The Central Bank of Nigeria (CBN) has announced a significant improvement in the country’s gross and net foreign reserves at the end of 2025, citing stronger external sector fundamentals and sustained policy reforms.
CBN Governor Olayemi Cardoso disclosed at the weekend that Nigeria’s net foreign exchange reserves rose to $34.80 billion as of December 31, 2025. The development follows his earlier revelation during the post-Monetary Policy Committee (MPC) briefing that gross external reserves stood at $50.45 billion as of February 16, 2026.
According to Cardoso, the improved reserve position underscores the benefits of enhanced transparency and credibility in foreign exchange management. He noted that the reforms have strengthened investor confidence, attracted increased FX inflows, and improved reserve management practices focused on capital preservation, liquidity maintenance, and long-term sustainability.
In a statement issued by the CBN’s Corporate Communications Department, the governor described the performance as a substantial strengthening of both the level and quality of Nigeria’s external buffers over the past three years.

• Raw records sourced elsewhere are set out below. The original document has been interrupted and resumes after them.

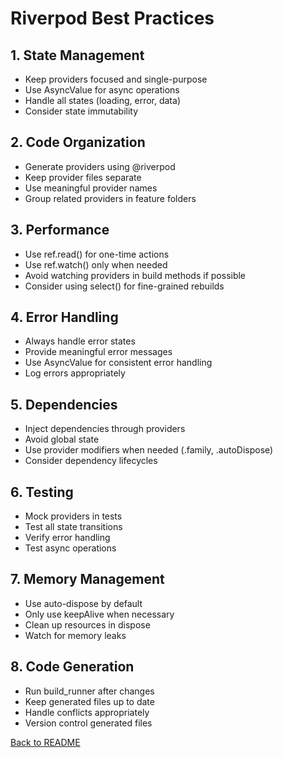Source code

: # Riverpod Best Practices

## 1. State Management
- Keep providers focused and single-purpose
- Use AsyncValue for async operations
- Handle all states (loading, error, data)
- Consider state immutability

## 2. Code Organization
- Generate providers using @riverpod
- Keep provider files separate
- Use meaningful provider names
- Group related providers in feature folders

## 3. Performance
- Use ref.read() for one-time actions
- Use ref.watch() only when needed
- Avoid watching providers in build methods if possible
- Consider using select() for fine-grained rebuilds

## 4. Error Handling
- Always handle error states
- Provide meaningful error messages
- Use AsyncValue for consistent error handling
- Log errors appropriately

## 5. Dependencies
- Inject dependencies through providers
- Avoid global state
- Use provider modifiers when needed (.family, .autoDispose)
- Consider dependency lifecycles

## 6. Testing
- Mock providers in tests
- Test all state transitions
- Verify error handling
- Test async operations

## 7. Memory Management
- Use auto-dispose by default
- Only use keepAlive when necessary
- Clean up resources in dispose
- Watch for memory leaks

## 8. Code Generation
- Run build_runner after changes
- Keep generated files up to date
- Handle conflicts appropriately
- Version control generated files

[Back to README](README.md)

He revealed that net reserves climbed sharply from $3.99 billion at the end of 2023 to $34.80 billion at the close of 2025, representing what he termed a fundamental improvement in reserve quality.
“The 2025 net reserve position alone exceeded the total gross reserves recorded at the end of 2023, which stood at $33.22 billion,” Cardoso stated.
He added that net reserves rose from $23.11 billion at the end of 2024 to $34.80 billion at the end of 2025. Within the same period, gross external reserves increased from $40.19 billion to $45.71 billion, marking a $5.52 billion expansion.
The governor said the growth highlights Nigeria’s enhanced capacity to meet external obligations, support exchange rate stability, and reinforce overall macroeconomic resilience.